The sum of P6,506.60, which the court found to be the amount due to the defendant upon current account is in our opinion excessive. The easiest way to get at the true balance is to begin with the amount of P60,519.99, representing the balance claimed by the plaintiff as due to him from the defendant, and with certain reservations and deductions admitted by the defendant to be owing by him to the plaintiff. This amount includes an item of P3,943.39, due to the plaintiff for supplies furnished to the defendant by the plaintiff. It is true that this item was not originally put in issue by the cross-complaint of the defendant, but its justice is here admitted by the defendant; and it was partly in order that this matter might be settled that we thought it advisable to return the case, upon the former appeal, with directions for the lower court to ascertain the true balance. But the defendant’s criticisms upon some of the items contained in the gross balance of P60,519.99 are undoubtedly well founded; and we proceed to exclude therefrom the following items, namely, P3,000 for a returned check; P116.35 for hemp; P16 for returned salmon; P204 for hides; P1,641.85 which represents interest charges to which the plaintiff is not entitled; P494.50, the value of 21.5 piculs of sugar belonging to the defendant which was sold by the plaintiff; and lastly, P15.82 which represents the amount paid for the telegraphic transfer of money by the plaintiff to the defendant With respect to the last item it appears that the plaintiff had promised to supply money to the defendant, but when the defendant presented himself personally and called upon the plaintiff for the money, the latter was not in a position to supply all the money at once, with the result that a large part of it had to be remitted later by telegraphic transfer. If the plaintiff had been able to comply with his commitment upon demand made, this charge would not have been incurred. The necessity for the expense therefore arose from the default of the plaintiff, and the propriety of charging it to the defendant is not apparent.

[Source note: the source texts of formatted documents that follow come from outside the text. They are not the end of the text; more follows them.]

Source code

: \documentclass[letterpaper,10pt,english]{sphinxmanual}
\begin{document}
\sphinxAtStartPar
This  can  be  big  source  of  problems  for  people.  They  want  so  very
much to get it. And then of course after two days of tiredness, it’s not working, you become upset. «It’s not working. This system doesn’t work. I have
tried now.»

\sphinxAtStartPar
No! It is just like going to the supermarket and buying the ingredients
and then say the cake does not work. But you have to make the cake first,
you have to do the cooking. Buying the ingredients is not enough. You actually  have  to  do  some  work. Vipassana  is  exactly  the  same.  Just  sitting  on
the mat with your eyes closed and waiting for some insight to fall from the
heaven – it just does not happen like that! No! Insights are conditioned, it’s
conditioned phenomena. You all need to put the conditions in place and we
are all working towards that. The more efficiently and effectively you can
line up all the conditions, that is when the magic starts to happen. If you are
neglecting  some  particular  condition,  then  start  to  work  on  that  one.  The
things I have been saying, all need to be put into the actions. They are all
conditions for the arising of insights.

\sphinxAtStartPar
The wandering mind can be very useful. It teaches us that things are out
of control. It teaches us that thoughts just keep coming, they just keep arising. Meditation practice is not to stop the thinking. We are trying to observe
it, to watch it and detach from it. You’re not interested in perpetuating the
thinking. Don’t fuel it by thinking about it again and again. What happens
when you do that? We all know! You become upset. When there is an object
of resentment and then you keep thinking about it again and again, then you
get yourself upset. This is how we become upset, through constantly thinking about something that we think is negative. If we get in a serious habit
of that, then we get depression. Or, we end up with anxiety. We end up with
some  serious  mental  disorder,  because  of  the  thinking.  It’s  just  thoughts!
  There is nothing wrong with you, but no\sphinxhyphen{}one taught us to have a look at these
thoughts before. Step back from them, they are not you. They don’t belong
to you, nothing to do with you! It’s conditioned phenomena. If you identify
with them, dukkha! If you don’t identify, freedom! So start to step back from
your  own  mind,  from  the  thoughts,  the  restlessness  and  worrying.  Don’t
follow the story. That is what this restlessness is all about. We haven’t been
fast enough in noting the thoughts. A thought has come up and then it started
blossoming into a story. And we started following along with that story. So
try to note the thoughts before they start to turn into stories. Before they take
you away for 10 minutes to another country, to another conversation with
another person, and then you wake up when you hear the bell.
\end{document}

Upon deducting the foregoing items from the gross indebtedness, there appears a balance due to the plaintiff from the defendant of P54,931.47, which we believe to be as nearly correct as can be made out upon the record before us. But as against this indebtedness the defendant is entitled to credit for P57,573.18, the price of sugar delivered by the defendant to the plaintiff on and prior to April 9, 1920. Deducting from this the balance found to be due to the plaintiff, we have a balance of P2,641.71, representing the true net balance owing from the plaintiff to the defendant, and upon which the defendant is entitled to interest, at the lawful rate, from July 29, 1920, the date of the filing, of the cross-complaint.

This brings us to the discussion of the question as to the damages to which the defendant is entitled by reason of the premature execution of the reversed judgment. The property levied upon and sold was personalty; and part of it was purchased at the sheriff’s sale by the plaintiff or his representative, while the remainder was sold to third persons. The property bought in by the plaintiff consisted of wood, office furniture and livestock, having a valued at the time of the seizure of about P2,798.40. The property bid in by outsiders consisted for the most part of the stock of goods taken from a store belonging to the defendant. These goods had a value, as the trial judge found, of P4,301.81. In estimating the damages the trial court made no distinction between the property sold to strangers and that which was bought in by the plaintiff, and he accordingly gave judgment for the defendant to recover the full value found by him, or P7,100.21.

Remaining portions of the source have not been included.